It took a week—eons in the world of consumer tech hacks—but the Switch, Nintendo’s new handheld hybrid, looks like it’s finally been cracked, and it’s thanks to Apple.
The Switch’s operating system is notoriously closed. This means you can’t load homebrew—applications built for a device and published without approval from the device manufacturers—on it, or play old NES ROMs, or even browse the internet. Yet that all appears to have changed with a single tweet from noted iOS jailbreaker qwertyuiop.
If you zoom in on that image in the above tweet, you can see that qwertyoruiop has run their own Pangu jailbreak tool on the Switch, and has apparently had success doing so. That’s only possibly because qwertyoruiop’s new Switch hack is based around software that the Switch and iOS have in common. Basically, they took an old exploit from iOS and applied it to the Switch.

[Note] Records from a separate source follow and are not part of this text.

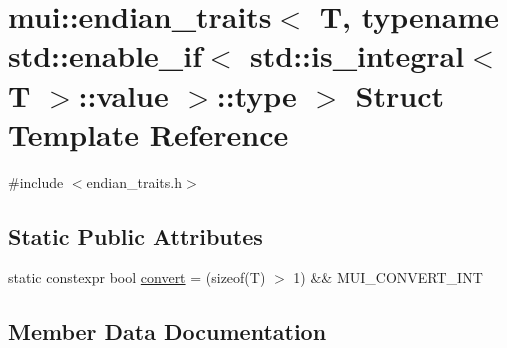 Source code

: \hypertarget{structmui_1_1endian__traits_3_01_t_00_01typename_01std_1_1enable__if_3_01std_1_1is__integral_3_017f2a9fc75456eff64bb43276e6e0ef4}{}\section{mui\+:\+:endian\+\_\+traits$<$ T, typename std\+:\+:enable\+\_\+if$<$ std\+:\+:is\+\_\+integral$<$ T $>$\+:\+:value $>$\+:\+:type $>$ Struct Template Reference}
\label{structmui_1_1endian__traits_3_01_t_00_01typename_01std_1_1enable__if_3_01std_1_1is__integral_3_017f2a9fc75456eff64bb43276e6e0ef4}


{\ttfamily \#include $<$endian\+\_\+traits.\+h$>$}

\subsection*{Static Public Attributes}
\begin{DoxyCompactItemize}
\item 
static constexpr bool \hyperlink{structmui_1_1endian__traits_3_01_t_00_01typename_01std_1_1enable__if_3_01std_1_1is__integral_3_017f2a9fc75456eff64bb43276e6e0ef4_a0e63e3bb67c6b38aa88e03750bd68548}{convert} = (sizeof(T) $>$ 1) \&\& M\+U\+I\+\_\+\+C\+O\+N\+V\+E\+R\+T\+\_\+\+I\+NT
\end{DoxyCompactItemize}


\subsection{Member Data Documentation}
\mbox{\label{structmui_1_1endian__traits_3_01_t_00_01typename_01std_1_1enable__if_3_01std_1_1is__integral_3_017f2a9fc75456eff64bb43276e6e0ef4_a0e63e3bb67c6b38aa88e03750bd68548}} 
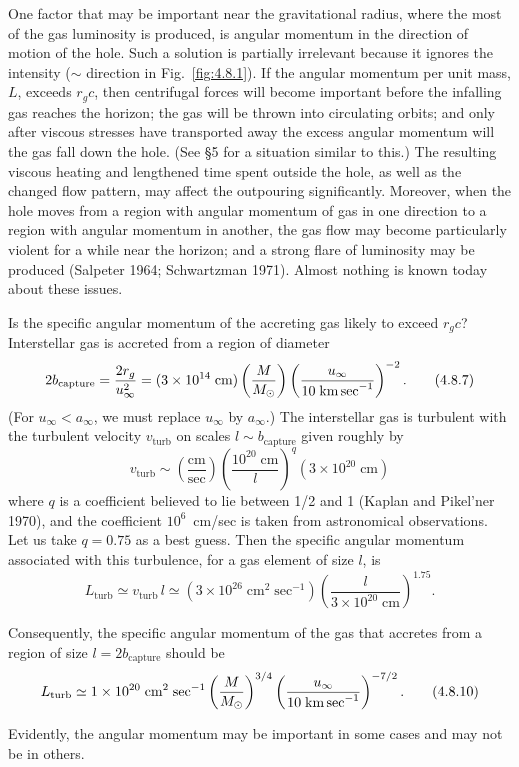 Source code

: One factor that may be important near the gravitational radius, where the most
of the gas luminosity is produced, is angular momentum in the direction of motion of the hole.
Such a solution is partially irrelevant because it ignores the intensity
($\sim$ direction in Fig.~\ref{fig:4.8.1}). If the angular momentum per unit mass, $L$, exceeds
$r_g c$, then centrifugal forces will become important before the infalling gas reaches
the horizon; the gas will be thrown into circulating orbits; and only after viscous
stresses have transported away the excess angular momentum will the gas fall
down the hole. (See \S5 for a situation similar to this.) The resulting viscous
heating and lengthened time spent outside the hole, as well as the changed flow
pattern, may affect the outpouring significantly. Moreover, when the
hole moves from a region with angular momentum of gas in one direction to a
region with angular momentum in another, the gas flow may become particularly
violent for a while near the horizon; and a strong flare of luminosity may be
produced (Salpeter 1964; Schwartzman 1971). Almost nothing is known today
about these issues.

Is the specific angular momentum of the accreting gas likely to exceed $r_g c$?
Interstellar gas is accreted from a region of diameter
\begin{equation}
2 b_{\text{capture}} = \frac{2r_g}{u_\infty^2} = (3 \times 10^{14}\;\text{cm})
\left(\frac{M}{M_\odot}\right)
\left(\frac{u_\infty}{10\;\text{km\,sec}^{-1}}\right)^{-2}. \tag{4.8.7}
\end{equation}
(For $u_\infty < a_\infty$, we must replace $u_\infty$ by $a_\infty$.) The interstellar gas is turbulent with
the turbulent velocity $v_{\text{turb}}$ on scales $l \sim b_{\text{capture}}$ given roughly by
\begin{equation}
v_{\text{turb}} \sim \left(\frac{\text{cm}}{\text{sec}}\right)
\left(\frac{10^{20}\;\text{cm}}{l}\right)^q
\left(3 \times 10^{20}\;\text{cm}\right)  \tag{4.8.8}
\end{equation}
where $q$ is a coefficient believed to lie between 1/2 and 1 (Kaplan and Pikel'ner
1970), and the coefficient $10^6$~cm/sec is taken from astronomical observations.
Let us take $q = 0.75$ as a best guess. Then the specific angular momentum
associated with this turbulence, for a gas element of size $l$, is
\begin{equation}
L_{\text{turb}} \simeq v_{\text{turb}} \, l
\simeq \left(3 \times 10^{26}\;\text{cm}^2\;\text{sec}^{-1}\right)
\left(\frac{l}{3 \times 10^{20}\;\text{cm}}\right)^{1.75}. \tag{4.8.9}
\end{equation}

Consequently, the specific angular momentum of the gas that accretes from a
region of size $l = 2b_{\text{capture}}$ should be
\begin{equation}
L_{\text{turb}} \simeq 1 \times 10^{20}\;\text{cm}^2\;\text{sec}^{-1}
\left(\frac{M}{M_\odot}\right)^{3/4}
\left(\frac{u_\infty}{10\;\text{km\,sec}^{-1}}\right)^{-7/2}. \tag{4.8.10}
\end{equation}

Evidently, the angular momentum may be important in some cases and may not
be in others.
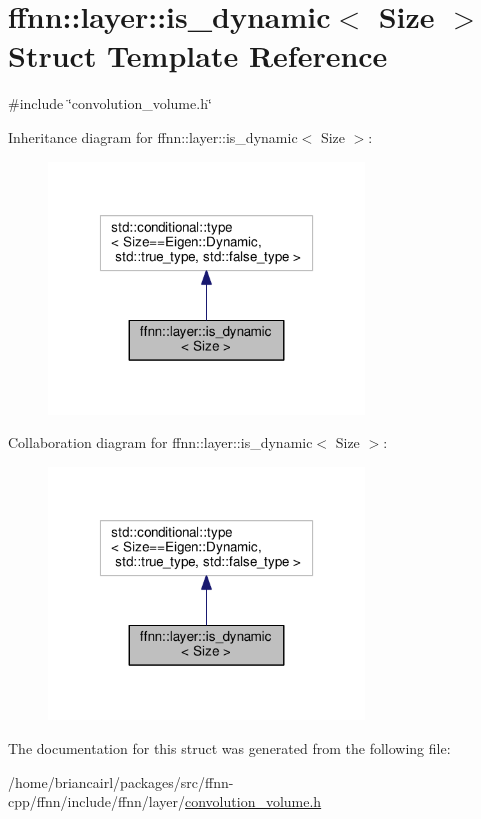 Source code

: \hypertarget{structffnn_1_1layer_1_1is__dynamic}{\section{ffnn\-:\-:layer\-:\-:is\-\_\-dynamic$<$ Size $>$ Struct Template Reference}
\label{structffnn_1_1layer_1_1is__dynamic}
}


{\ttfamily \#include \char`\"{}convolution\-\_\-volume.\-h\char`\"{}}



Inheritance diagram for ffnn\-:\-:layer\-:\-:is\-\_\-dynamic$<$ Size $>$\-:\nopagebreak
\begin{figure}[H]
\begin{center}
\leavevmode
\includegraphics[width=238pt]{structffnn_1_1layer_1_1is__dynamic__inherit__graph}
\end{center}
\end{figure}


Collaboration diagram for ffnn\-:\-:layer\-:\-:is\-\_\-dynamic$<$ Size $>$\-:\nopagebreak
\begin{figure}[H]
\begin{center}
\leavevmode
\includegraphics[width=238pt]{structffnn_1_1layer_1_1is__dynamic__coll__graph}
\end{center}
\end{figure}


The documentation for this struct was generated from the following file\-:\begin{DoxyCompactItemize}
\item 
/home/briancairl/packages/src/ffnn-\/cpp/ffnn/include/ffnn/layer/\hyperlink{convolution__volume_8h}{convolution\-\_\-volume.\-h}\end{DoxyCompactItemize}
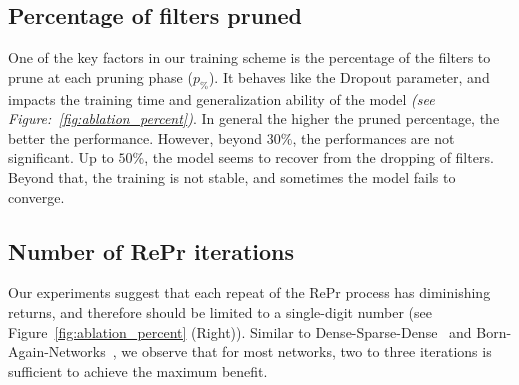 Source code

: \subsection{Percentage of filters pruned }
One of the key factors in our training scheme is the percentage of the filters to prune at each pruning phase ($p_\%$). It behaves like the Dropout parameter, and impacts the training time and generalization ability of the model \textit{(see Figure:~\ref{fig:ablation_percent})}. 
In general the higher the pruned percentage, the better the performance. However, beyond $30\%$, the performances are not significant.
Up to $50\%$, the model seems to recover from the dropping of filters. 
Beyond that, the training is not stable, and sometimes the model fails to converge.

\subsection{Number of RePr iterations }
Our experiments suggest that each repeat of the RePr process has diminishing returns, and therefore should be limited to a single-digit number (see Figure~\ref{fig:ablation_percent} (Right)).
Similar to Dense-Sparse-Dense~\cite{Han2016DSDDT} and Born-Again-Networks~\cite{Furlanello2018BornAN}, we observe that for most networks, two to three iterations is sufficient to achieve the maximum benefit.

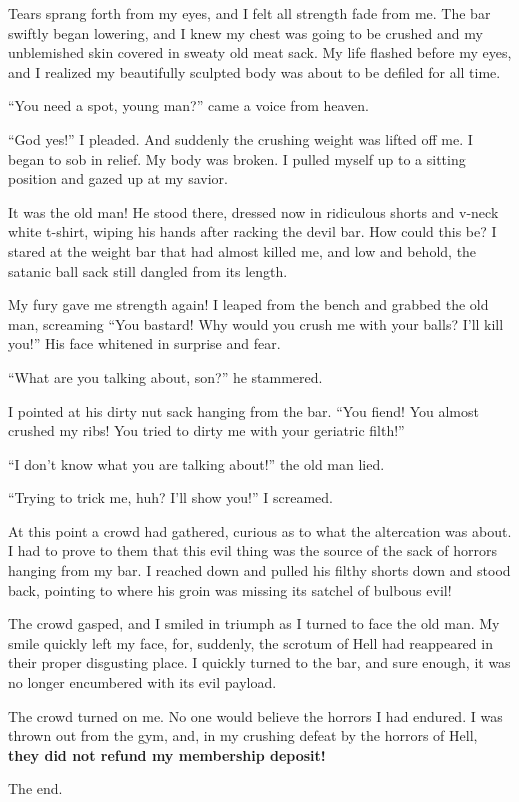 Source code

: Tears sprang forth from my eyes, and I felt all strength fade from
me. The bar swiftly began lowering, and I knew my chest was going
to be crushed and my unblemished skin covered in sweaty old meat
sack. My life flashed before my eyes, and I realized my beautifully
sculpted body was about to be defiled for all time.



``You need a spot, young man?'' came a voice from heaven.



``God yes!'' I pleaded. And suddenly the crushing weight was lifted
off me. I began to sob in relief. My body was broken. I pulled
myself up to a sitting position and gazed up at my savior.



It was the old man! He stood there, dressed now in ridiculous
shorts and v-neck white t-shirt, wiping his hands after racking the
devil bar. How could this be? I stared at the weight bar that had
almost killed me, and low and behold, the satanic ball sack still
dangled from its length.



My fury gave me strength again! I leaped from the bench and grabbed
the old man, screaming ``You bastard! Why would you crush me with
your balls? I'll kill you!'' His face whitened in surprise and
fear.



``What are you talking about, son?'' he stammered.



I pointed at his dirty nut sack hanging from the bar. ``You fiend! You
almost crushed my ribs! You tried to dirty me with your geriatric
filth!''



``I don't know what you are talking about!'' the old man lied.



``Trying to trick me, huh? I'll show you!'' I screamed.



At this point a crowd had gathered, curious as to what the
altercation was about. I had to prove to them that this evil thing
was the source of the sack of horrors hanging from my bar. I
reached down and pulled his filthy shorts down and stood back,
pointing to where his groin was missing its satchel of bulbous
evil!



The crowd gasped, and I smiled in triumph as I turned to face the
old man. My smile quickly left my face, for, suddenly, the scrotum
of Hell had reappeared in their proper disgusting place. I quickly
turned to the bar, and sure enough, it was no longer encumbered
with its evil payload.



The crowd turned on me. No one would believe the horrors I had
endured. I was thrown out from the gym, and, in my crushing defeat
by the horrors of Hell, {\bf they did not refund my membership
deposit!}



The end. 
 






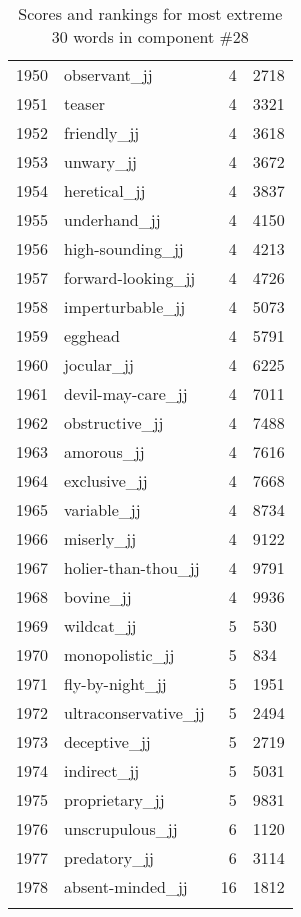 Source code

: \begin{longtable}[!htbp]{| rlr@{.}l |}
    1950 & observant\_jj & 4 & 2718 \\
    1951 & teaser & 4 & 3321 \\
    1952 & friendly\_jj & 4 & 3618 \\
    1953 & unwary\_jj & 4 & 3672 \\
    1954 & heretical\_jj & 4 & 3837 \\
    1955 & underhand\_jj & 4 & 4150 \\
    1956 & high-sounding\_jj & 4 & 4213 \\
    1957 & forward-looking\_jj & 4 & 4726 \\
    1958 & imperturbable\_jj & 4 & 5073 \\
    1959 & egghead & 4 & 5791 \\
    1960 & jocular\_jj & 4 & 6225 \\
    1961 & devil-may-care\_jj & 4 & 7011 \\
    1962 & obstructive\_jj & 4 & 7488 \\
    1963 & amorous\_jj & 4 & 7616 \\
    1964 & exclusive\_jj & 4 & 7668 \\
    1965 & variable\_jj & 4 & 8734 \\
    1966 & miserly\_jj & 4 & 9122 \\
    1967 & holier-than-thou\_jj & 4 & 9791 \\
    1968 & bovine\_jj & 4 & 9936 \\
    1969 & wildcat\_jj & 5 & 530 \\
    1970 & monopolistic\_jj & 5 & 834 \\
    1971 & fly-by-night\_jj & 5 & 1951 \\
    1972 & ultraconservative\_jj & 5 & 2494 \\
    1973 & deceptive\_jj & 5 & 2719 \\
    1974 & indirect\_jj & 5 & 5031 \\
    1975 & proprietary\_jj & 5 & 9831 \\
    1976 & unscrupulous\_jj & 6 & 1120 \\
    1977 & predatory\_jj & 6 & 3114 \\
    1978 & absent-minded\_jj & 16 & 1812 \\
    \hline
    \caption{Scores and rankings for most extreme 30 words in component \#28} \\
\end{longtable}

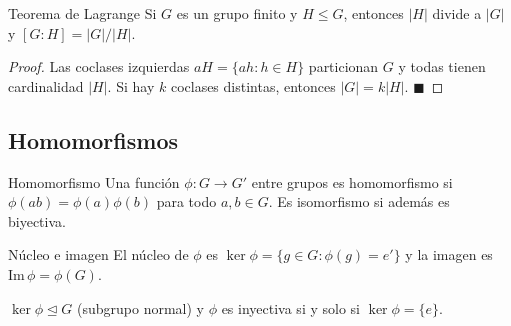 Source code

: \documentclass[12pt]{article}
\begin{document}
\begin{teorema}[4.2]{Teorema de Lagrange}
Si $G$ es un grupo finito y $H \leq G$, entonces $|H|$ divide a $|G|$ y $[G:H] = |G|/|H|$.
\end{teorema}
\begin{proof}
Las coclases izquierdas $aH = \{ah : h \in H\}$ particionan $G$ y todas tienen cardinalidad $|H|$. Si hay $k$ coclases distintas, entonces $|G| = k|H|$. $\blacksquare$
\end{proof}

\subsection{Homomorfismos}

\begin{definicion}[4.3]{Homomorfismo}
Una función $\phi : G \to G'$ entre grupos es homomorfismo si $\phi(ab) = \phi(a)\phi(b)$ para todo $a,b \in G$. Es isomorfismo si además es biyectiva.
\end{definicion}

\begin{definicion}[4.4]{Núcleo e imagen}
El núcleo de $\phi$ es $\ker\phi = \{g \in G : \phi(g) = e'\}$ y la imagen es $\mathrm{Im}\,\phi = \phi(G)$.
\end{definicion}

\begin{proposicion}[4.2]{}
$\ker\phi \trianglelefteq G$ (subgrupo normal) y $\phi$ es inyectiva si y solo si $\ker\phi = \{e\}$.
\end{proposicion}
\end{document}
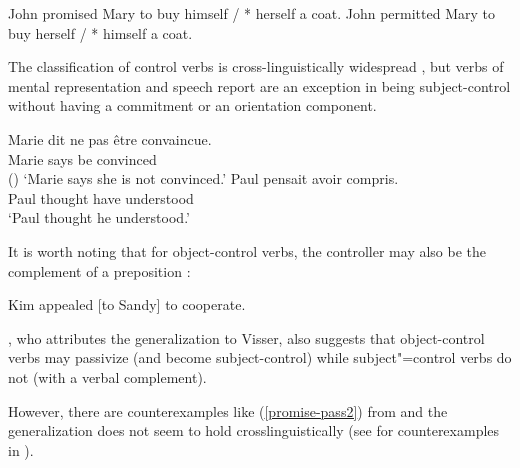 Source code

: \eal
\ex\label{ex-John-promised-Mary-to-buy}
John promised Mary to buy himself / * herself a coat. \label{commit}
\ex\label{ex-John-permitted-Mary-to-buy} 
John permitted Mary to buy herself / * himself a coat.\label{orient}
\zl
 
  The classification of control verbs is cross-linguistically widespread \citep{VanValinandLapolla1997}, but  verbs of mental representation and speech report are an exception in being subject-control without having a commitment or an orientation component.


\begin{exe}
\ex \begin{xlist}
\ex 
\gll Marie dit {ne pas} \^etre convaincue.\\
     Marie says  be convinced \\\hfill()
\glt `Marie says she is not convinced.'	
\ex 
\gll Paul pensait  avoir compris. \\
     Paul thought have understood \\
\glt `Paul thought he understood.'
 \end{xlist}
\end{exe}

It is worth noting that for object-control verbs, the controller may also be the complement of a preposition \citep[]{PollardandSag1994}:

\begin{exe}
\ex Kim appealed [to Sandy] to cooperate. \label{to}
\end{exe}


 
\citet[]{Bresnan1982}, who attributes the generalization to Visser, also suggests that
object-control verbs may passivize (and become subject-control) while subject"=control verbs do not
(with a verbal complement). 

\eal
{}\label{persuade-pass}
\label{promise-pass}
\label{promise-pass2}
\zl
However, there are counterexamples like (\ref{promise-pass2}) from \citet{JB1976a-u}\addpages and the generalization does not seem to
hold crosslinguistically (see  for counterexamples in ).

While the Switch doesn’t have a built-in browser, it does use Apple’s WebKit in order to render web pages. This is currently used exclusively for when people are linking their Twitter or Facebook accounts to their Nintendo Switch’s, but qwertyoruiop’s tweet suggests that a major vulnerability in the version of WebKit used could give Switch owners more access to the Switch OS.
Currently qwertyuiop’s hack is still just in the proof of concept phase, but their ability to access the system with little more than an old iOS jailbreaking tool suggests that a more useful hack, and exciting content for Switch owners, might be just around the corner. Provided Nintendo doesn’t patch a year old exploit it should have patched well before the launch of the Switch, that is.